━━ Dataset entries ━━

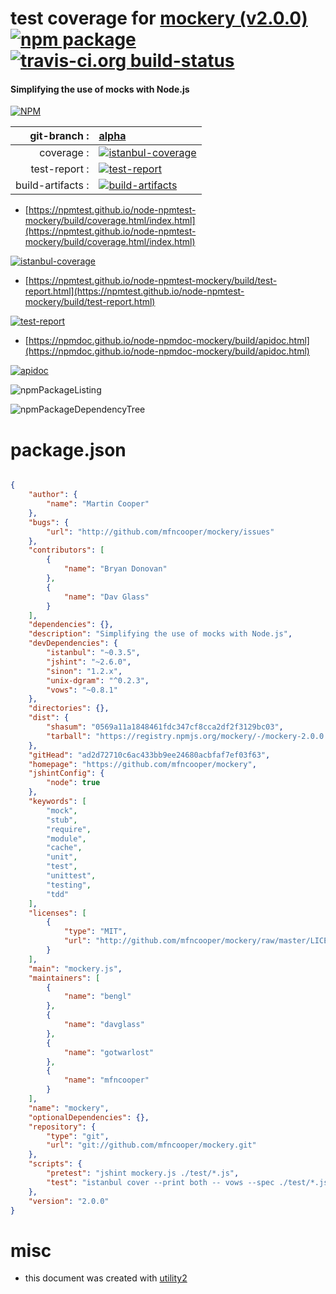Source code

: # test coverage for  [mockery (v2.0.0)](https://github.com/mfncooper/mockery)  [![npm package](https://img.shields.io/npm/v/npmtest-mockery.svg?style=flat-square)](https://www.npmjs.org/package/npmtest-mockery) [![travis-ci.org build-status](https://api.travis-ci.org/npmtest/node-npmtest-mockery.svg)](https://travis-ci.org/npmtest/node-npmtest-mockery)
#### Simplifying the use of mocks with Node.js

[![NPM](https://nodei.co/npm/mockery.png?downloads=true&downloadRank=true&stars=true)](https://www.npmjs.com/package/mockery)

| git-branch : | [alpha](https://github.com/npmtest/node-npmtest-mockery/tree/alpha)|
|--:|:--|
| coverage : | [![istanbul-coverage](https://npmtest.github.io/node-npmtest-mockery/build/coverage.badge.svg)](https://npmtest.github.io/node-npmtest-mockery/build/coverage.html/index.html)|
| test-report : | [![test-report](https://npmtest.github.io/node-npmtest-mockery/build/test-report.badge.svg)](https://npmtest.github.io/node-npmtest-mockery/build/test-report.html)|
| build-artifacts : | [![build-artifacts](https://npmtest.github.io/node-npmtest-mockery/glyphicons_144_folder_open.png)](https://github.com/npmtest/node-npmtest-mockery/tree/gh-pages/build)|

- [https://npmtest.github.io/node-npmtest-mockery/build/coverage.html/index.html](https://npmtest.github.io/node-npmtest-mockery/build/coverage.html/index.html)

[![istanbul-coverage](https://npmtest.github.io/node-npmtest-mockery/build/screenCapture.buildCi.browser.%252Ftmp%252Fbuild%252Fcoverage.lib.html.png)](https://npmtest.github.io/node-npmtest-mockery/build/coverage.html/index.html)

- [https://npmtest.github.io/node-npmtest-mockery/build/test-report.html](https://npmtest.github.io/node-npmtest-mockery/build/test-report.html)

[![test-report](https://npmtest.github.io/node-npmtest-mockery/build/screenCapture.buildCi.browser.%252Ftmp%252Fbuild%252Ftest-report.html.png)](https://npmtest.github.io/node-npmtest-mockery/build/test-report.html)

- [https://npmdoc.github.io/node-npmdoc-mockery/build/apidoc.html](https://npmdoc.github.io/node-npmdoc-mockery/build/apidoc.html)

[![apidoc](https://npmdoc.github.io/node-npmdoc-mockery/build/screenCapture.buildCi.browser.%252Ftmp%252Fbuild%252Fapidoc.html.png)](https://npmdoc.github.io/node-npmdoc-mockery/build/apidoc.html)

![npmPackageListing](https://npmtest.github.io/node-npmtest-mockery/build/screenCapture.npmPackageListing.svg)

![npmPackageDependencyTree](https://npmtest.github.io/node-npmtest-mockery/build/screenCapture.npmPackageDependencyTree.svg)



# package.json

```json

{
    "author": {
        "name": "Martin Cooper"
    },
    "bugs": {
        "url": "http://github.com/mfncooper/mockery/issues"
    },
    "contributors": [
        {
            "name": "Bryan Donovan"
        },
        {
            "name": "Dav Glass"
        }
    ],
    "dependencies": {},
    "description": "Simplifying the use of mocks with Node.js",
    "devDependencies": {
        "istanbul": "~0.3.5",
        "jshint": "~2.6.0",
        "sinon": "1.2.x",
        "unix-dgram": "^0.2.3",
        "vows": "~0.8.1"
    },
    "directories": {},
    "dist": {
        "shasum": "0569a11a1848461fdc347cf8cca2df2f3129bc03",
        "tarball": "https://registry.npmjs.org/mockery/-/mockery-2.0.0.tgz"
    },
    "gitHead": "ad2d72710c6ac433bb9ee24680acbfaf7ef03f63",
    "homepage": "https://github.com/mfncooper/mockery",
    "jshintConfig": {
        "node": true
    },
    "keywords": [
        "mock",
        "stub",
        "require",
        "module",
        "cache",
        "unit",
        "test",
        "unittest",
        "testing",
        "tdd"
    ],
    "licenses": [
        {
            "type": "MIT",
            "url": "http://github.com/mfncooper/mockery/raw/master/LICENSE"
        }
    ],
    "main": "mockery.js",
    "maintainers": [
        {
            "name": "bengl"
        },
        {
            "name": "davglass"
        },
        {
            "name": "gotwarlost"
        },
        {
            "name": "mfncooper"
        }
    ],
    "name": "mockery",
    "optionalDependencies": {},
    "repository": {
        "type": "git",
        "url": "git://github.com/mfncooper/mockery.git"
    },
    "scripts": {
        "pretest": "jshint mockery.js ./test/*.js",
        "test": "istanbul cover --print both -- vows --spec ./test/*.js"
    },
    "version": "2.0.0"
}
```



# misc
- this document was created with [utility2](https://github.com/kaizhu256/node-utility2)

━━━

What the task requires: Only one number is wanted: how many lines in the records above contain the string "name".

Output of the exercise: 8